Please check out the pictures of this beautiful fairytale little town and do try to pop in for a visit.
Chester Restaurant Review
There are so many restaurants to choose from it's confusing. But we checked out a posted menu on a window and selected the Red Lion for our luncheon. It's a pub located at 59 Northgate Street. My wife ordered a cheese and tomato pannini sandwich. I had the large fish and chips. Excellent food. Very friendly service. And extremely clean restrooms if you need to make a pit stop.
The first time we contemplated going to Brighton we asked some of the locals what they thought about the place. They kind of shook their heads as if it wasn't worth the train ride. But it sounded interesting being right on the English Channel so off we went.
We found Brighton to be a nice day trip especially if the sun is out brightly. I nearly did a double take when I saw some palm trees! Not the lush type we've seen in Tahiti but nonetheless, a type of palm!
There are some seaside hotels and families flock to the "beach" although it's not the dreamy sandy beach you're used to in much of the world. This beach consists of pebbles.
The Brighton Pier is a popular attraction. It has a videogame parlor for the kids and shops, stores, bars and restaurants.
It's just nice basking in the sun on the pier if you're lucky enough to find a sunny day and inhaling the nice, fresh sea air.
If you've got the time, I'd give it a try. It's not more than an hour's train ride from London.
Brighton Restaurant Review
The Palm Court is a nice place right out on the Brighton Pier. We enjoyed a nice batch of fish & chips along with traditional mushy green peas. Read our review here.
This is a town that was put on the maps thanks to it's ancient Roman baths. It's pronounced "bawth" and not bath as in bathroom. Queen Anne started the ball rolling making trips from London to Bath to luxuriate in the spas. The Romans, who built the old baths, knew the town as Aquae Sulis. And while the baths are no longer used (signs warn not to stick your fingers in them because they are contaminated) you can visit them.
Bath Abbey is an imposing structure in the middle of the city and dates back to the late 1400s.
The Bath Tourist Information Centre has a nice web site offering all kinds of information about the town.
Bath may be a small little town but it thrives with local shoppers and visitors alike. If you'd like to spend a couple of nights here, there are some nice hotels
Getting there is a piece of cake from London. Just head for Paddington station and it's about a 90 minute train ride through pretty countryside.

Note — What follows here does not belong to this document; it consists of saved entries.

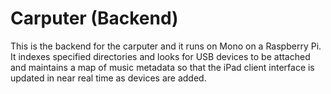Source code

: # Carputer (Backend)
This is the backend for the carputer and it runs on Mono on a Raspberry Pi.  It indexes specified directories and looks for USB devices to be attached and maintains a map of music metadata so that the iPad client interface is updated in near real time as devices are added.
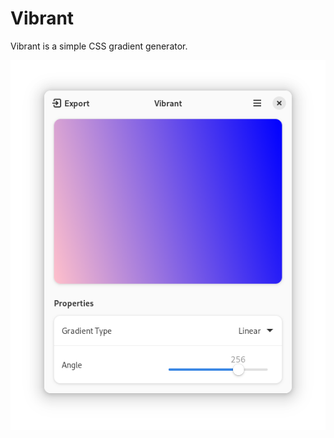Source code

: # Vibrant

Vibrant is a simple CSS gradient generator.

![screenshot](/data/screenshots/vibrant.png)
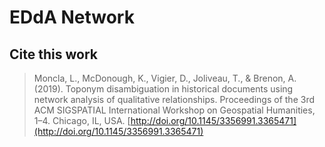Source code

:# EDdA Network



## Cite this work

> Moncla, L., McDonough, K., Vigier, D., Joliveau, T., & Brenon, A. (2019). Toponym disambiguation in historical documents using network analysis of qualitative relationships. Proceedings of the 3rd ACM SIGSPATIAL International Workshop on Geospatial Humanities, 1–4. Chicago, IL, USA. [http://doi.org/10.1145/3356991.3365471](http://doi.org/10.1145/3356991.3365471)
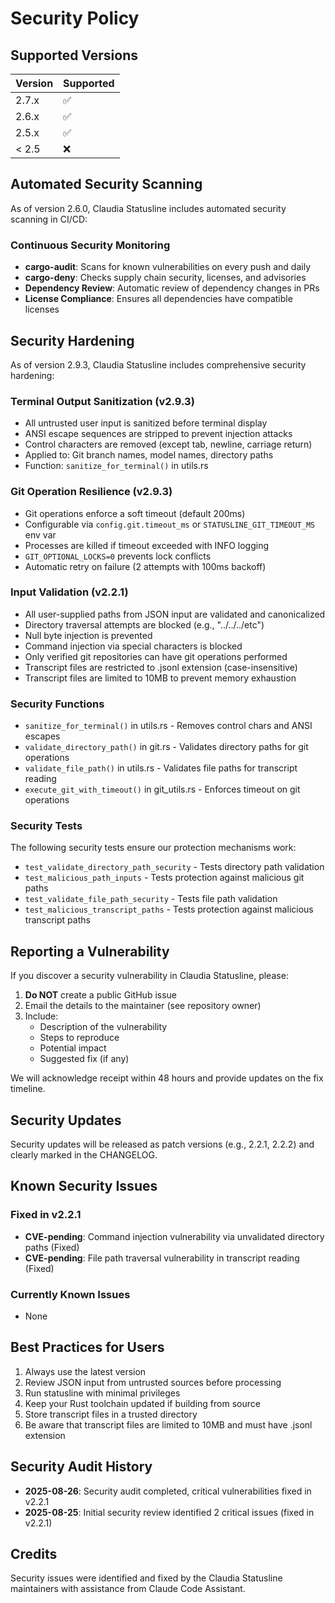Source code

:# Security Policy

## Supported Versions

| Version | Supported          |
| ------- | ------------------ |
| 2.7.x   | :white_check_mark: |
| 2.6.x   | :white_check_mark: |
| 2.5.x   | :white_check_mark: |
| < 2.5   | :x:                |

## Automated Security Scanning

As of version 2.6.0, Claudia Statusline includes automated security scanning in CI/CD:

### Continuous Security Monitoring
- **cargo-audit**: Scans for known vulnerabilities on every push and daily
- **cargo-deny**: Checks supply chain security, licenses, and advisories
- **Dependency Review**: Automatic review of dependency changes in PRs
- **License Compliance**: Ensures all dependencies have compatible licenses

## Security Hardening

As of version 2.9.3, Claudia Statusline includes comprehensive security hardening:

### Terminal Output Sanitization (v2.9.3)
- All untrusted user input is sanitized before terminal display
- ANSI escape sequences are stripped to prevent injection attacks
- Control characters are removed (except tab, newline, carriage return)
- Applied to: Git branch names, model names, directory paths
- Function: `sanitize_for_terminal()` in utils.rs

### Git Operation Resilience (v2.9.3)
- Git operations enforce a soft timeout (default 200ms)
- Configurable via `config.git.timeout_ms` or `STATUSLINE_GIT_TIMEOUT_MS` env var
- Processes are killed if timeout exceeded with INFO logging
- `GIT_OPTIONAL_LOCKS=0` prevents lock conflicts
- Automatic retry on failure (2 attempts with 100ms backoff)

### Input Validation (v2.2.1)
- All user-supplied paths from JSON input are validated and canonicalized
- Directory traversal attempts are blocked (e.g., "../../../etc")
- Null byte injection is prevented
- Command injection via special characters is blocked
- Only verified git repositories can have git operations performed
- Transcript files are restricted to .jsonl extension (case-insensitive)
- Transcript files are limited to 10MB to prevent memory exhaustion

### Security Functions
- `sanitize_for_terminal()` in utils.rs - Removes control chars and ANSI escapes
- `validate_directory_path()` in git.rs - Validates directory paths for git operations
- `validate_file_path()` in utils.rs - Validates file paths for transcript reading
- `execute_git_with_timeout()` in git_utils.rs - Enforces timeout on git operations

### Security Tests
The following security tests ensure our protection mechanisms work:
- `test_validate_directory_path_security` - Tests directory path validation
- `test_malicious_path_inputs` - Tests protection against malicious git paths
- `test_validate_file_path_security` - Tests file path validation
- `test_malicious_transcript_paths` - Tests protection against malicious transcript paths

## Reporting a Vulnerability

If you discover a security vulnerability in Claudia Statusline, please:

1. **Do NOT** create a public GitHub issue
2. Email the details to the maintainer (see repository owner)
3. Include:
   - Description of the vulnerability
   - Steps to reproduce
   - Potential impact
   - Suggested fix (if any)

We will acknowledge receipt within 48 hours and provide updates on the fix timeline.

## Security Updates

Security updates will be released as patch versions (e.g., 2.2.1, 2.2.2) and clearly marked in the CHANGELOG.

## Known Security Issues

### Fixed in v2.2.1
- **CVE-pending**: Command injection vulnerability via unvalidated directory paths (Fixed)
- **CVE-pending**: File path traversal vulnerability in transcript reading (Fixed)

### Currently Known Issues
- None

## Best Practices for Users

1. Always use the latest version
2. Review JSON input from untrusted sources before processing
3. Run statusline with minimal privileges
4. Keep your Rust toolchain updated if building from source
5. Store transcript files in a trusted directory
6. Be aware that transcript files are limited to 10MB and must have .jsonl extension

## Security Audit History

- **2025-08-26**: Security audit completed, critical vulnerabilities fixed in v2.2.1
- **2025-08-25**: Initial security review identified 2 critical issues (fixed in v2.2.1)

## Credits

Security issues were identified and fixed by the Claudia Statusline maintainers with assistance from Claude Code Assistant.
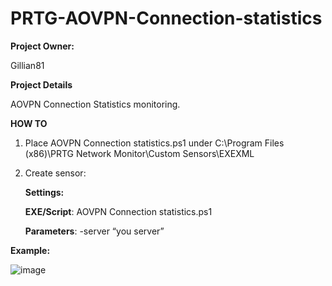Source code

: # PRTG-AOVPN-Connection-statistics


**Project Owner:**

Gillian81

**Project Details**

AOVPN Connection Statistics monitoring.

**HOW TO**

1.	Place AOVPN Connection statistics.ps1 under C:\Program Files (x86)\PRTG Network Monitor\Custom Sensors\EXEXML
2.	Create sensor:

    **Settings:**
    
    **EXE/Script**: AOVPN Connection statistics.ps1

    **Parameters**: -server “you server”

**Example:**
 
![image](https://user-images.githubusercontent.com/94466999/142185426-8400198c-3ec2-40e8-9504-dea884b911bc.png)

Currency is the Pound Sterling (The U.K. is not going with the Euro, at least not at the present time.)Americans will need a Passport. Driving is on the left (and CRAZY). Watch out when you step out onto the sidewalk. In London all the curbs are marked with white paint signs proclaiming “look right” warning us yanks that the cars will be coming from the right instead of the left! You’ll need a passport on this trip.